# Data Description
- Simulated dataset with 100 returns for assets X and Y.
- Estimates optimal investment fraction to minimize portfolio risk.
- Bootstrap estimates standard error.
- There are 2 variables:
    - X: Returns for Asset X
    - Y: Returns for Asset Y

# Load Packages and Data

In [2]:
import numpy as np, statsmodels.api as sm
from ISLP import load_data
from ISLP.models import (ModelSpec as MS,
                         summarize, poly, sklearn_sm)
from sklearn.model_selection import train_test_split
from functools import partial
from sklearn.model_selection import \
     (train_test_split, cross_validate, KFold, ShuffleSplit)
from sklearn.base import clone

In [3]:
Portfolio = load_data('Portfolio')
Portfolio.head()

Unnamed: 0,X,Y
0,-0.895251,-0.234924
1,-1.562454,-0.885176
2,-0.41709,0.271888
3,1.044356,-0.734198
4,-0.315568,0.841983


In [4]:
Portfolio.describe().round(1)

Unnamed: 0,X,Y
count,100.0,100.0
mean,-0.1,-0.1
std,1.1,1.1
min,-2.4,-2.7
25%,-0.9,-0.9
50%,-0.3,-0.2
75%,0.6,0.8
max,2.5,2.6


# The Bootstrap
## Estimating the Accuracy of a Statistic of Interest
- The bootstrap is versatile and easy to use, requiring no complex math. You can implement it in Python to estimate standard error, even with data in a dataframe.

- We'll demonstrate with a simple example using the `Portfolio` data set to estimate the sampling variance of $\alpha$. We'll create `alpha_func()`, which takes a dataframe `D` with `X` and `Y` columns and an index vector `idx` to compute $\alpha$.

In [5]:
def alpha_func(D, idx):
    # Calculate the covariance matrix for columns 'X' and 'Y' of DataFrame D, 
    # considering only the rows specified by idx. 
    # The rowvar=False indicates that each column represents a variable.
    # The rowvar=True indicates that each row represents a variable.
    cov_ = np.cov(D[['X', 'Y']].loc[idx], rowvar=False)
    
    # Compute the alpha value using the elements of the covariance matrix.
    # The formula is: (variance of Y - covariance of X and Y) /
    #                 (variance of X + variance of Y - 2 * covariance of X and Y)
    return ((cov_[1, 1] - cov_[0, 1]) /
            (cov_[0, 0] + cov_[1, 1] - 2 * cov_[0, 1]))
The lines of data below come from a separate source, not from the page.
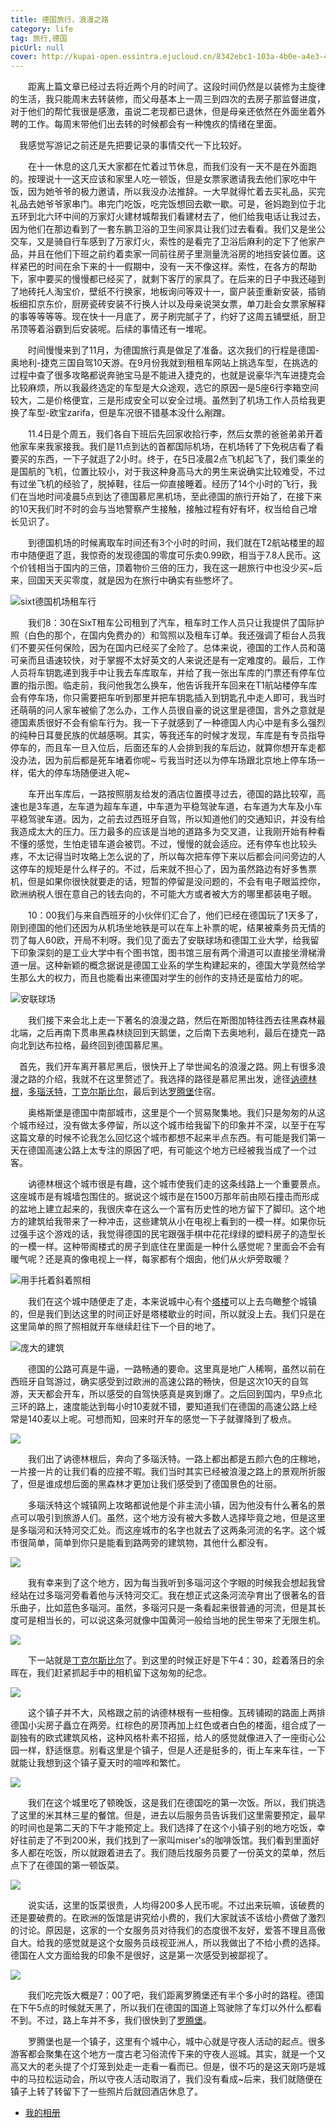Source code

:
```yaml
---
title: 德国旅行，浪漫之路
category: life
tag: 旅行,德国
picUrl: null
cover: http://kupai-open.essintra.ejucloud.cn/8342ebc1-103a-4b0e-a4e3-485cb437aefe.jpeg
---
```


　　距离上篇文章已经过去将近两个月的时间了。这段时间仍然是以装修为主旋律的生活，我只能周末去转装修，而父母基本上一周三到四次的去房子那监督进度，对于他们的帮忙我很是感激，虽说二老现都已退休，但是母亲还依然在外面坐着外聘的工作。每周末带他们出去转的时候都会有一种愧疚的情绪在里面。

　我感觉写游记之前还是先把要记录的事情交代一下比较好。

　　在十一休息的这几天大家都在忙着过节休息，而我们没有一天不是在外面跑的。按理说十一这天应该和家里人吃一顿饭，但是女票家邀请我去他们家吃中午饭，因为她爷爷的极力邀请，所以我没办法推辞。一大早就得忙着去买礼品，买完礼品去她爷爷家串门。串完门吃饭，吃完饭想回去歇一歇。可是，爸妈跑到位于北五环到北六环中间的万家灯火建材城帮我们看建材去了，他们给我电话让我过去，因为他们在那边看到了一套东鹏卫浴的卫生间家具让我们过去看看。我们又是坐公交车，又是骑自行车感到了万家灯火，索性的是看完了卫浴后麻利的定下了他家产品，并且在他们下班之前约着卖家一同前往房子里测量洗浴房的地挡安装位置。这样紧巴的时间在余下来的十一假期中，没有一天不像这样。索性，在各方的帮助下，家中要买的慢慢都已经买了，就剩下客厅的家具了。在后来的日子中我还碰到了地砖托人淘宝价，壁纸不行换家，地板询问等双十一，窗户装歪重新安装，插销板细扣京东价，厨房瓷砖安装不行换人计以及母亲说哭女票，单刀赴会女票家解释的事等等等等。现在快十一月底了，房子刷完腻子了，约好了这周五铺壁纸，厨卫吊顶等着浴霸到后安装呢。后续的事情还有一堆呢。

　　时间慢慢来到了11月，为德国旅行真是做足了准备。这次我们的行程是德国-奥地利-捷克三国自驾10天游。在9月份我就到租租车网站上挑选车型，在挑选的过程中查了很多攻略都说奔驰宝马是不能进入捷克的，也就是说豪华汽车进捷克会比较麻烦，所以我最终选定的车型是大众途观，选它的原因一是5座6行李箱空间较大，二是价格便宜，三是形成安全可以安全过境。虽然到了机场工作人员给我更换了车型-欧宝zarifa，但是车况很不错基本没什么剐蹭。

　　11.4日是个周五，我们各自下班后先回家收拾行李，然后女票的爸爸弟弟开着他家车来我家接我。我们是11点到达的首都国际机场，在机场转了下免税店看了看要买的东西，一下子就逛了2小时。终于，在5日凌晨2点飞机起飞了，我们乘坐的是国航的飞机，位置比较小，对于我这种身高马大的男生来说确实比较难受，不过有过坐飞机的经验了，脱掉鞋，往后一仰直接睡着。经历了14个小时的飞行，我们在当地时间凌晨5点到达了德国慕尼黑机场，至此德国的旅行开始了，在接下来的10天我们时不时的会与当地警察产生接触，接触过程有好有坏，权当给自己增长见识了。
　
<div align='middle'>
<script>
	document.write("<iframe height=498 width=510 src='http://player.youku.com/embed/XMzE2MjI5ODQyNA==' frameborder=0 allowfullscreen></iframe>");
</script>
</div>

　　到德国机场的时候离取车时间还有3个小时的时间，我们就在T2航站楼里的超市中随便逛了逛，我惊奇的发现德国的零度可乐卖0.99欧，相当于7.8人民币。这个价钱相当于国内的三倍，顶着物价三倍的压力，我在这一趟旅行中也没少买~后来，回国天天买零度，就是因为在旅行中确实有些憋坏了。

<div align='middle'>
<script>
	document.write("<iframe height=498 width=510 src='http://player.youku.com/embed/XMzE2MjI3MTg2NA==' frameborder=0 allowfullscreen></iframe>");
</script>
</div>


![sixt德国机场租车行](http://kupai-open.essintra.ejucloud.cn/b3240ea2-8a7e-4883-9276-a7f246bc2a80.JPG@imageMogr2/thumbnail/700x@watermark/2/text/bmFmZmFuLmNu/fill/cmVk/fontsize/700)

　　我们8：30在SixT租车公司租到了汽车，租车时工作人员只让我提供了国际护照（白色的那个，在国内免费办的）和驾照以及租车订单。我还强调了柜台人员我们不要买任何保险，因为在国内已经买了全险了。总体来说，德国的工作人员和蔼可亲而且语速较快，对于掌握不太好英文的人来说还是有一定难度的。最后，工作人员将车钥匙递到我手中让我去车库取车，并给了我一张出车库的门票还有停车位置的指示图。临走前，我问他我怎么换车，他告诉我开车回来在T1航站楼停车库会有停车场，你只需要把车听到那里并把车钥匙插入到钥匙孔中走人即可，我当时还萌萌的问人家车被偷了怎么办，工作人员很自豪的说这里是德国，言外之意就是德国素质很好不会有偷车行为。我一下子就感到了一种德国人内心中是有多么强烈的纯种日耳曼民族的优越感啊。其实，等我还车的时候才发现，车库是有专员指导停车的，而且车一旦入位后，后面还车的人会排到我的车后边，就算你想开车走都没办法，因为前后都是死车堵着你呢~ 亏我当时还以为停车场跟北京地上停车场一样，偌大的停车场随便进入呢~

　　车开出车库后，一路按照朋友给发的酒店位置摸寻过去，德国的路比较窄，高速也是3车道，左车道为超车车道，中车道为平稳驾驶车道，右车道为大车及小车平稳驾驶车道。因为，之前去过西班牙自驾，所以知道他们的交通知识，并没有给我造成太大的压力。压力最多的应该是当地的道路多为交叉道，让我刚开始有种看不懂的感觉，生怕走错车道会被罚。不过，慢慢的就会适应。还有停车也比较头疼，不太记得当时攻略上怎么说的了，所以每次把车停下来以后都会问问旁边的人这停车的规矩是什么样子的。不过，后来就不担心了，因为虽然路边有好多售票机，但是如果你很快就要走的话，短暂的停留是没问题的，不会有电子眼监控你，欧洲纳税人很在意自己的钱去向的，不可能大方或者被大方的哪里都装电子眼。

<div align='middle'>
<script>
	document.write("<iframe height=498 width=510 src='http://player.youku.com/embed/XMzE2MjMwNjI3Mg==' allowfullscreen></iframe>");
</script>
</div>

　　10：00我们与来自西班牙的小伙伴们汇合了，他们已经在德国玩了1天多了，刚到德国的他们还因为从机场坐地铁是可以在车上补票的呢，结果被乘务员无情的罚了每人60欧，开局不利呀。我们见了面去了安联球场和德国工业大学，给我留下印象深刻的是工业大学中有个图书馆，图书馆三层有两个滑道可以直接坐滑梯滑道一层。这种新颖的概念据说是德国工业系的学生构建起来的，德国大学竟然给学生那么大的权力，而且也能看出来德国对学生的创作的支持还是蛮给力的呢。

![安联球场](http://kupai-open.essintra.ejucloud.cn/b419eddd-58df-4b7a-952b-f4ea4c76d74f.png@imageMogr2/thumbnail/700x@watermark/2/text/bmFmZmFuLmNu/fill/cmVk/fontsize/700)

<div align='middle'>
<script>
	document.write("<iframe height=498 width=510 src='http://player.youku.com/embed/XMzE3NzI2MDYyOA==' allowfullscreen></iframe>");
</script>
</div>

　　我们接下来会北上走一下著名的浪漫之路，然后在斯图加特往西去往黑森林最北端，之后再南下贯串黑森林绕回到天鹅堡，之后南下去奥地利，最后在捷克一路向北到达布拉格，最终回到德国慕尼黑。

　首先，我们开车离开慕尼黑后，很快开上了举世闻名的浪漫之路。网上有很多浪漫之路的介绍，我就不在这里赘述了。我选择的路径是慕尼黑出发，途径[讷德林根](https://baike.baidu.com/item/讷德林根)，[多瑙沃特](http://blog.sina.com.cn/s/blog_6d16e651010130si.html)，[丁克尔斯比尔](http://you.ctrip.com/travels/germany100025/1664245.html)，最后到达[罗腾堡](https://baike.baidu.com/item/罗腾堡)住宿。

　　奥格斯堡是德国中南部城市，这里是个一个贸易聚集地。我们只是匆匆的从这个城市经过，没有做太多停留，所以这个城市给我留下的印象并不深，以至于在写这篇文章的时候不论我怎么回忆这个城市都想不起来半点东西。有可能是我们第一天在德国高速公路上太专注的原因了吧，有可能这个地方已经被我当成了一个过客。

　　讷德林根这个城市很是有趣，这个城市使我们走的这条线路上一个重要景点。这座城市是有城墙包围住的。据说这个城市是在1500万那年前由陨石撞击而形成的盆地上建立起来的，我很庆幸在这么一个富有历史性的地方留下了脚印。这个地方的建筑给我带来了一种冲击，这些建筑从小在电视上看到的一模一样。如果你玩过强手这个游戏的话，我觉得德国的民宅跟强手棋中花花绿绿的塑料房子的造型长的一模一样。这种带阁楼式的房子到底住在里面是一种什么感觉呢？里面会不会有暖气呢？还是真的像电视上一样，每家都有个烟囱，他们从火炉旁取暖？

![用手托着斜着照相](http://kupai-open.essintra.ejucloud.cn/dc0abde6-9ced-4f52-96da-40071b912f11.JPG@imageMogr2/thumbnail/700x@watermark/2/text/bmFmZmFuLmNu/fill/cmVk/fontsize/700)

　　我们在这个城中随便走了走，本来说城中心有个[塔楼](https://wxn.qq.com/cmsid/WXN2017112300148000)可以上去鸟瞰整个城镇的，但是我们到达这里的时间正好是塔楼歇业的时间，所以就没上去。我们只是在这里简单的照了照相就开车继续赶往下一个目的地了。

![庞大的建筑](http://kupai-open.essintra.ejucloud.cn/7dbeecf4-e6f3-4412-b44c-ce096d9b4fbf.JPG@imageMogr2/thumbnail/700x@watermark/2/text/bmFmZmFuLmNu/fill/cmVk/fontsize/700)

　　德国的公路可真是牛逼，一路畅通的要命。这里真是地广人稀啊，虽然以前在西班牙自驾游过，确实感受到过欧洲的高速公路的畅快，但是这次10天的自驾游，天天都会开车，所以感受的自驾快感真是爽到爆了。之后回到国内，早9点北三环的路上，速度能达到每小时10麦就不错，要知道我们在德国的高速公路上经常是140麦以上呢。可想而知，回来时开车的感觉一下子就骤降到了极点。

![](http://kupai-open.essintra.ejucloud.cn/2b95a2b5-fefa-4e03-acdb-c83533b9b152.JPG@imageMogr2/thumbnail/700x@watermark/2/text/bmFmZmFuLmNu/fill/cmVk/fontsize/700)

　　我们出了讷德林根后，奔向了多瑙沃特。一路上都出都是五颜六色的庄稼地，一片接一片的让我们看的应接不暇。我们当时其实已经被浪漫之路上的景观所折服了，但是谁成想后面的黑森林才更加让我们感受到了德国景色的壮丽。

　　多瑙沃特这个城镇网上攻略都说他是个非主流小镇，因为他没有什么著名的景点可以吸引到旅游人们。虽然，这个地方没有被大多数人选择毕竟之地，但是这里是多瑙河和沃特河交汇处。而这座城市的名字也就去了这两条河流的名字。这个城市很简单，简单到你只是能看到路两旁的建筑物，其他什么都没有。

![](http://kupai-open.essintra.ejucloud.cn/0a9bf618-2577-49a5-a8f4-b56159f9dc8c.JPG@imageMogr2/thumbnail/700x@watermark/2/text/bmFmZmFuLmNu/fill/cmVk/fontsize/700)

　　我有幸来到了这个地方，因为每当我听到多瑙河这个字眼的时候我会想起我曾经站在过多瑙河旁看着他与沃特河交汇。我在想正式这条河流孕育出了很著名的音乐曲子，比如蓝色多瑙河。虽然，多瑙河只是一条看起来很普通的河流，但是其长度可是相当长的，可以说这条河就像中国黄河一般给当地的民生带来了无限生机。

![](http://kupai-open.essintra.ejucloud.cn/286f0fc8-0ed1-4d14-a755-2aaff54236a1.JPG@imageMogr2/thumbnail/700x@watermark/2/text/bmFmZmFuLmNu/fill/cmVk/fontsize/700)

　　下一站就是[丁克尔斯比尔](http://blog.sina.com.cn/s/blog_5e4a15f101011qoh.html)了。到这里的时候正好是下午4：30，趁着落日的余晖在，我们赶紧抓起手中的相机留下这匆匆的纪念。

![](http://kupai-open.essintra.ejucloud.cn/803638c6-067d-4944-b844-7aed6c2a8edc.png@imageMogr2/thumbnail/700x@watermark/2/text/bmFmZmFuLmNu/fill/cmVk/fontsize/700)

　　这个镇子并不大，风格跟之前的讷德林根有一些相像。瓦砖铺砌的路面上两排德国小尖房子矗立在两旁。红棕色的房顶再加上红色或者白色的楼面，组合成了一副独有的欧式建筑风格，这种风格朴素不招摇，给人的感觉就像进入了一座街心公园一样，舒适惬意。别看这里是个镇子，但是人还是挺多的，街上车来车往，一下就能让我想到这个镇子夏天时的喧哗和繁忙。

![](http://kupai-open.essintra.ejucloud.cn/4ac3af95-5cf7-44df-94cd-75ad35474360.png@imageMogr2/thumbnail/700x@watermark/2/text/bmFmZmFuLmNu/fill/cmVk/fontsize/700)

　　我们在这个城里吃了顿晚饭，这是我们在德国吃的第一次饭。所以，我们挑选了这里的米其林三星的餐馆。但是，进去以后服务员告诉我们这里需要预定，最早的时间也是第二天的下午才能预定上。我们选择了在这个小镇子别的地方吃饭，幸好往前走了不到200米，我们找到了一家叫miser's的咖啡饭馆。我们看到里面好多人都在吃饭，所以就跟着进去了。我们随后找服务员要了一份英文的菜单，然后点下了在德国的第一顿饭菜。

![](http://kupai-open.essintra.ejucloud.cn/83d03b0d-46a2-4e8e-a17c-a82575e45cb6.jpg@imageMogr2/thumbnail/700x@watermark/2/text/bmFmZmFuLmNu/fill/cmVk/fontsize/700)

　　说实话，这里的饭菜很贵，人均得200多人民币呢。不过出来玩嘛，该破费的还是要破费的。在欧洲的饭馆是讲究给小费的，我们大家就该不该给小费做了激烈的讨论。原因是，这家的一个女服务员对待我们的态度很不友好，爱答不理且高傲自大。给我的感觉就是这个女服务员歧视亚洲人，所以我做出了不给小费的选择。德国在人文方面给我的印象不是很好，这是第一次感受到被鄙视了。

![](http://kupai-open.essintra.ejucloud.cn/1ee4b07c-7588-43d0-802f-f9d2e9dfdeb3.png@imageMogr2/thumbnail/700x@watermark/2/text/bmFmZmFuLmNu/fill/cmVk/fontsize/700)

　　我们吃完饭大概是7：00了吧，我们距离罗腾堡还有半个多小时的路程。德国在下午5点的时候就天黑了，所以我们在德国的国道上驾驶除了车灯以外什么都看不到。不过，路上车并不多，我们很快到了[罗腾堡](https://baike.baidu.com/item/罗腾堡/5273810?fr=aladdin)。

　　罗腾堡也是一个镇子，这里有个城中心，城中心就是守夜人活动的起点。很多游客都会聚集在这个地方一度古老习俗流传下来的守夜人巡城。其实，就是一个又高又大的老头提了个灯笼到处走一走看一看而已。但是，很不巧的是这天刚巧是城中的马拉松运动会，所以守夜人活动取消了，我们没有看成~后来，我们就随便在镇子上转了转留下了一些照片后就回酒店休息了。



* [我的相册](https://pan.baidu.com/s/1qXJGuM4)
- The function uses the minimum variance formula to estimate $\alpha$ based on `idx`. For example, it estimates $\alpha$ using all 100 observations.

In [9]:
alpha_func(Portfolio, range(100))

0.57583207459283

- We then randomly select 100 observations with replacement from `range(100)`, forming a bootstrap data set to recompute $\hat{\alpha}$.

In [18]:
rng = np.random.default_rng(0)
alpha_func(Portfolio,
           rng.choice(100, 100, replace=True))

0.6074452469619002

- This can be generalized with `boot_SE()` to compute bootstrap standard errors for functions using a dataframe.

In [18]:
def boot_SE(func, D, n=None, B=1000, seed=0):
    rng = np.random.default_rng(seed)
    # Initialize variables to accumulate the first and second moments
    first_, second_ = 0, 0
    # If n is not specified, use the number of rows in DataFrame D
    n = n or D.shape[0]
    # Perform B bootstrap iterations
    for _ in range(B):
        # Randomly sample n indices from D with replacement
        idx = rng.choice(D.index, n, replace=True)
        
        # Apply the provided function to the sampled data
        value = func(D, idx)
        
        # Accumulate the first and second moments
        first_ += value
        second_ += value**2
    
    # Compute and return the bootstrap standard error
    return np.sqrt(second_ / B - (first_ / B)**2)

- The `_` variable is used in `for _ in range(B)` to run a loop `B` times, ignoring the counter.

- Use this approach to evaluate $\alpha$'s accuracy with $B=1{,}000$ bootstrap replications.

In [19]:
alpha_SE = boot_SE(alpha_func, Portfolio, B=1000, seed=0)
alpha_SE

0.09118176521277699

- The final output shows that the bootstrap estimate for ${\rm SE}(\hat{\alpha})$ is $0.0912$.